23 May Keep the learning going during summer
by Brittany Gilbert
A common concern for both parents and teachers with the break in summer months is that their student will fall behind in their education.
Some teachers spend time at the beginning of the school year revisiting material from the previous year in order to catch students back up.
It’s like the phrase, “If you don’t use it, you lose it.” As a teacher, it’s discouraging to spend time covering material and when your students come back from a break they forgot it. While summer should definitely be a time for fun and a break from the classroom, learning doesn’t have to stop. Here are a few ways you can instill in your student a mindset of continuous learning during the summer months.
Visit your local library.
Give your student a goal of a certain number of books to read during the summer. This can help create a love for reading when your child gets to pick literature that interests them and can help strengthen literacy skills. See if your local library has a schedule of events and opportunities for kids. The Faulkner County library has a Facebook page with a calendar for each month that is full of activities. This is a free resource that every family can take advantage of.
Ask your children’s teachers for worksheets and homework ideas.
This option is not the most popular with students; however, I’ve personally seen the benefit of using classroom materials such as worksheets and textbooks to keep information fresh on your student’s mind throughout the summer break.
Be creative with home lesson plans.
This is an opportunity to show your children that learning takes place every day and the things you learn are used outside of school.
Design a scavenger hunt either indoors or outdoors, or both. Adjust your criteria for your students’ ages and abilities, yet create challenges for them as well. Create problems for them to solve in order to unlock the clue for the next piece of the puzzle. This may be a little extra work on parents but can be so rewarding. There are resources available on Pinterest to help.

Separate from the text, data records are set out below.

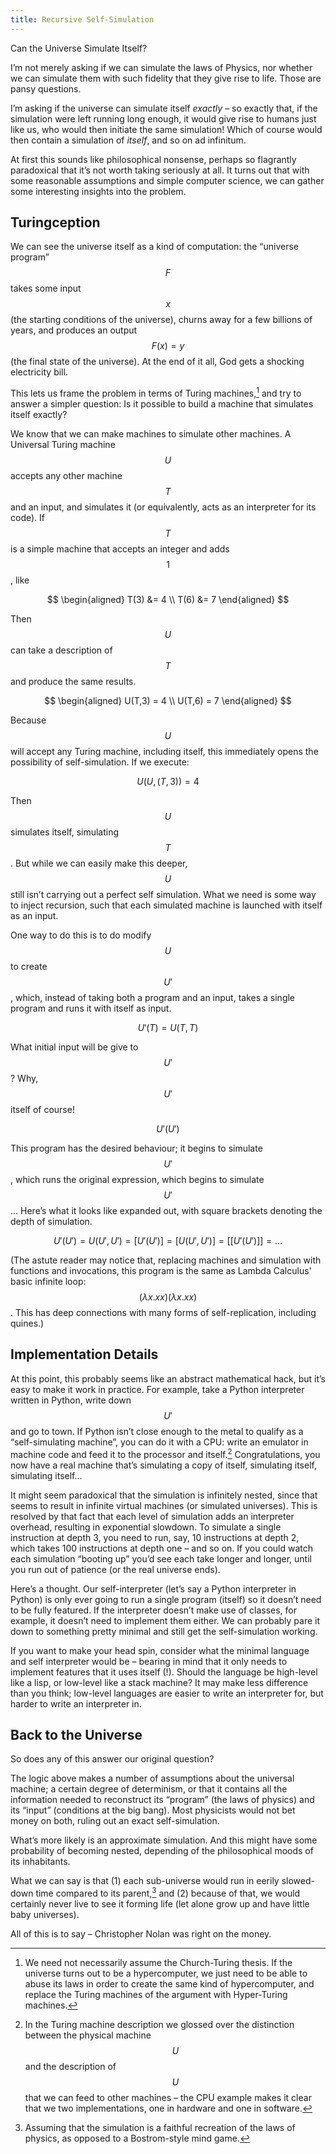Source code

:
 ```yaml
---
title: Recursive Self-Simulation
---
```


Can the Universe Simulate Itself?

I’m not merely asking if we can simulate the laws of Physics, nor whether we can simulate them with such fidelity that they give rise to life. Those are pansy questions.

I’m asking if the universe can simulate itself *exactly* – so exactly that, if the simulation were left running long enough, it would give rise to humans just like us, who would then initiate the same simulation! Which of course would then contain a simulation of *itself*, and so on ad infinitum.

At first this sounds like philosophical nonsense, perhaps so flagrantly paradoxical that it’s not worth taking seriously at all. It turns out that with some reasonable assumptions and simple computer science, we can gather some interesting insights into the problem.

## Turingception

We can see the universe itself as a kind of computation: the “universe program” $$F$$ takes some input $$x$$ (the starting conditions of the universe), churns away for a few billions of years, and produces an output $$F(x) = y$$ (the final state of the universe). At the end of it all, God gets a shocking electricity bill.

This lets us frame the problem in terms of Turing machines,[^turing] and try to answer a simpler question: Is it possible to build a machine that simulates itself exactly?

[^turing]: We need not necessarily assume the Church-Turing thesis. If the universe turns out to be a hypercomputer, we just need to be able to abuse its laws in order to create the same kind of hypercomputer, and replace the Turing machines of the argument with Hyper-Turing machines.

We know that we can make machines to simulate other machines. A Universal Turing machine $$U$$ accepts any other machine $$T$$ and an input, and simulates it (or equivalently, acts as an interpreter for its code). If $$T$$ is a simple machine that accepts an integer and adds $$1$$, like

$$
\begin{aligned}
  T(3) &= 4 \\
  T(6) &= 7
\end{aligned}
$$

Then $$U$$ can take a description of $$T$$ and produce the same results.

$$
\begin{aligned}
  U(T,3) = 4 \\
  U(T,6) = 7
\end{aligned}
$$

Because $$U$$ will accept any Turing machine, including itself, this immediately opens the possibility of self-simulation. If we execute:

$$U(U, (T, 3)) = 4$$

Then $$U$$ simulates itself, simulating $$T$$. But while we can easily make this deeper, $$U$$ still isn’t carrying out a perfect self simulation. What we need is some way to inject recursion, such that each simulated machine is launched with itself as an input.

One way to do this is to do modify $$U$$ to create $$U\prime$$, which, instead of taking both a program and an input, takes a single program and runs it with itself as input.

$$U\prime(T) = U(T, T)$$

What initial input will be give to $$U\prime$$? Why, $$U\prime$$ itself of course!

$$U\prime(U\prime)$$

This program has the desired behaviour; it begins to simulate $$U\prime$$, which runs the original expression, which begins to simulate $$U\prime$$ … Here’s what it looks like expanded out, with square brackets denoting the depth of simulation.

$$
U\prime(U\prime) = U(U\prime, U\prime) = [ U\prime(U\prime) ] = [ U(U\prime, U\prime) ] = [[ U\prime(U\prime) ]] = …
$$

(The astute reader may notice that, replacing machines and simulation with functions and invocations, this program is the same as Lambda Calculus' basic infinite loop: $$(\lambda x . x x) (\lambda x . x x)$$. This has deep connections with many forms of self-replication, including quines.)

## Implementation Details

At this point, this probably seems like an abstract mathematical hack, but it’s easy to make it work in practice. For example, take a Python interpreter written in Python, write down $$U\prime$$ and go to town. If Python isn’t close enough to the metal to qualify as a “self-simulating machine”, you can do it with a CPU: write an emulator in machine code and feed it to the processor and itself.[^cpu] Congratulations, you now have a real machine that’s simulating a copy of itself, simulating itself, simulating itself…

[^cpu]: In the Turing machine description we glossed over the distinction between the physical machine $$U$$ and the description of $$U$$ that we can feed to other machines – the CPU example makes it clear that we two implementations, one in hardware and one in software.

It might seem paradoxical that the simulation is infinitely nested, since that seems to result in infinite virtual machines (or simulated universes). This is resolved by that fact that each level of simulation adds an interpreter overhead, resulting in exponential slowdown. To simulate a single instruction at depth 3, you need to run, say, 10 instructions at depth 2, which takes 100 instructions at depth one – and so on. If you could watch each simulation “booting up” you’d see each take longer and longer, until you run out of patience (or the real universe ends).

Here’s a thought. Our self-interpreter (let’s say a Python interpreter in Python) is only ever going to run a single program (itself) so it doesn’t need to be fully featured. If the interpreter doesn’t make use of classes, for example, it doesn’t need to implement them either. We can probably pare it down to something pretty minimal and still get the self-simulation working.

If you want to make your head spin, consider what the minimal language and self interpreter would be – bearing in mind that it only needs to implement features that it uses itself (!). Should the language be high-level like a lisp, or low-level like a stack machine? It may make less difference than you think; low-level languages are easier to write an interpreter for, but harder to write an interpreter in.

## Back to the Universe

So does any of this answer our original question?

The logic above makes a number of assumptions about the universal machine; a certain degree of determinism, or that it contains all the information needed to reconstruct its “program” (the laws of physics) and its “input” (conditions at the big bang). Most physicists would not bet money on both, ruling out an exact self-simulation.

What’s more likely is an approximate simulation. And this might have some probability of becoming nested, depending of the philosophical moods of its inhabitants.

What we can say is that (1) each sub-universe would run in eerily slowed-down time compared to its parent,[^bostrom] and (2) because of that, we would certainly never live to see it forming life (let alone grow up and have little baby universes).

[^bostrom]: Assuming that the simulation is a faithful recreation of the laws of physics, as opposed to a Bostrom-style mind game.

All of this is to say – Christopher Nolan was right on the money.

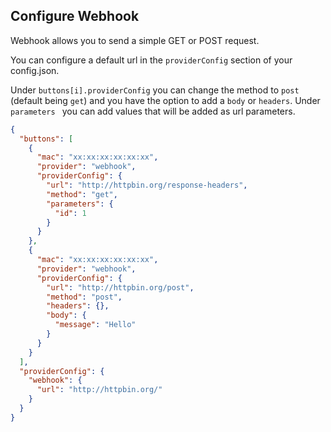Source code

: ## Configure Webhook

Webhook allows you to send a simple GET or POST request.

You can configure a default url in the `providerConfig` section of your config.json.

Under `buttons[i].providerConfig` you can change the method to `post` (default being `get`) and you have the option to add a `body` or `headers`.
Under `parameters ` you can add values that will be added as url parameters.

```json
{
  "buttons": [
    {
      "mac": "xx:xx:xx:xx:xx:xx",
      "provider": "webhook",
      "providerConfig": {
        "url": "http://httpbin.org/response-headers",
        "method": "get",
        "parameters": {
          "id": 1
        }
      }
    },
    {
      "mac": "xx:xx:xx:xx:xx:xx",
      "provider": "webhook",
      "providerConfig": {
        "url": "http://httpbin.org/post",
        "method": "post",
        "headers": {},
        "body": {
          "message": "Hello"
        }
      }
    }
  ],
  "providerConfig": {
    "webhook": {
      "url": "http://httpbin.org/"
    }
  }
}

```
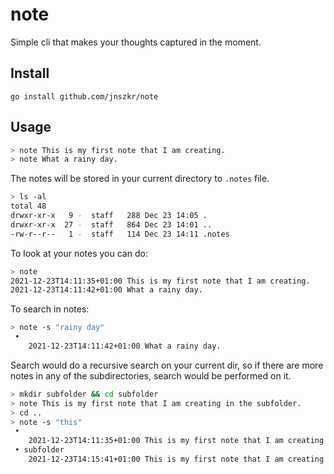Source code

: # note

Simple cli that makes your thoughts captured in the moment.

## Install

```
go install github.com/jnszkr/note
```

## Usage

```bash
> note This is my first note that I am creating.
> note What a rainy day.
```

The notes will be stored in your current directory to `.notes` file.

```bash
> ls -al
total 48
drwxr-xr-x   9 -  staff   288 Dec 23 14:05 .
drwxr-xr-x  27 -  staff   864 Dec 23 14:01 ..
-rw-r--r--   1 -  staff   114 Dec 23 14:11 .notes
```

To look at your notes you can do:

```bash
> note
2021-12-23T14:11:35+01:00 This is my first note that I am creating.
2021-12-23T14:11:42+01:00 What a rainy day.
```

To search in notes:

```bash
> note -s "rainy day"
 • 
	2021-12-23T14:11:42+01:00 What a rainy day.
```

Search would do a recursive search on your current dir, so if there are more
notes in any of the subdirectories, search would be performed on it.

```bash
> mkdir subfolder && cd subfolder
> note This is my first note that I am creating in the subfolder.
> cd ..
> note -s "this"
 • 
    2021-12-23T14:11:35+01:00 This is my first note that I am creating.
 • subfolder
    2021-12-23T14:15:41+01:00 This is my first note that I am creating in the subfolder.
```
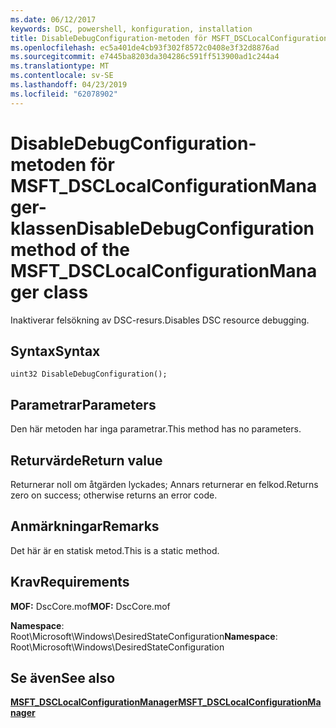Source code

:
 ```yaml
---
ms.date: 06/12/2017
keywords: DSC, powershell, konfiguration, installation
title: DisableDebugConfiguration-metoden för MSFT_DSCLocalConfigurationManager-klassen
ms.openlocfilehash: ec5a401de4cb93f302f8572c0408e3f32d8876ad
ms.sourcegitcommit: e7445ba8203da304286c591ff513900ad1c244a4
ms.translationtype: MT
ms.contentlocale: sv-SE
ms.lasthandoff: 04/23/2019
ms.locfileid: "62078902"
---
```

# <a name="disabledebugconfiguration-method-of-the-msftdsclocalconfigurationmanager-class"></a><span data-ttu-id="a0c45-103">DisableDebugConfiguration-metoden för MSFT_DSCLocalConfigurationManager-klassen</span><span class="sxs-lookup"><span data-stu-id="a0c45-103">DisableDebugConfiguration method of the MSFT_DSCLocalConfigurationManager class</span></span>

<span data-ttu-id="a0c45-104">Inaktiverar felsökning av DSC-resurs.</span><span class="sxs-lookup"><span data-stu-id="a0c45-104">Disables DSC resource debugging.</span></span>

## <a name="syntax"></a><span data-ttu-id="a0c45-105">Syntax</span><span class="sxs-lookup"><span data-stu-id="a0c45-105">Syntax</span></span>

```mof
uint32 DisableDebugConfiguration();
```

## <a name="parameters"></a><span data-ttu-id="a0c45-106">Parametrar</span><span class="sxs-lookup"><span data-stu-id="a0c45-106">Parameters</span></span>

<span data-ttu-id="a0c45-107">Den här metoden har inga parametrar.</span><span class="sxs-lookup"><span data-stu-id="a0c45-107">This method has no parameters.</span></span>

## <a name="return-value"></a><span data-ttu-id="a0c45-108">Returvärde</span><span class="sxs-lookup"><span data-stu-id="a0c45-108">Return value</span></span>

<span data-ttu-id="a0c45-109">Returnerar noll om åtgärden lyckades; Annars returnerar en felkod.</span><span class="sxs-lookup"><span data-stu-id="a0c45-109">Returns zero on success; otherwise returns an error code.</span></span>

## <a name="remarks"></a><span data-ttu-id="a0c45-110">Anmärkningar</span><span class="sxs-lookup"><span data-stu-id="a0c45-110">Remarks</span></span>

<span data-ttu-id="a0c45-111">Det här är en statisk metod.</span><span class="sxs-lookup"><span data-stu-id="a0c45-111">This is a static method.</span></span>

## <a name="requirements"></a><span data-ttu-id="a0c45-112">Krav</span><span class="sxs-lookup"><span data-stu-id="a0c45-112">Requirements</span></span>

<span data-ttu-id="a0c45-113">**MOF:** DscCore.mof</span><span class="sxs-lookup"><span data-stu-id="a0c45-113">**MOF:** DscCore.mof</span></span>

<span data-ttu-id="a0c45-114">**Namespace**: Root\Microsoft\Windows\DesiredStateConfiguration</span><span class="sxs-lookup"><span data-stu-id="a0c45-114">**Namespace**: Root\Microsoft\Windows\DesiredStateConfiguration</span></span>

## <a name="see-also"></a><span data-ttu-id="a0c45-115">Se även</span><span class="sxs-lookup"><span data-stu-id="a0c45-115">See also</span></span>

[<span data-ttu-id="a0c45-116">**MSFT_DSCLocalConfigurationManager**</span><span class="sxs-lookup"><span data-stu-id="a0c45-116">**MSFT_DSCLocalConfigurationManager**</span></span>](msft-dsclocalconfigurationmanager.md)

Another idea is to have your student write a story, whatever kind of story they want, but give them a list of vocabulary words they must include in the story. The words must be used in the correct context and you can create other guidelines as well, but this is one of my favorite activities to encourage creativity while teaching or reinforcing material.
Sustained learning activities during the summer months can go a long way in cultivating a successful next school year.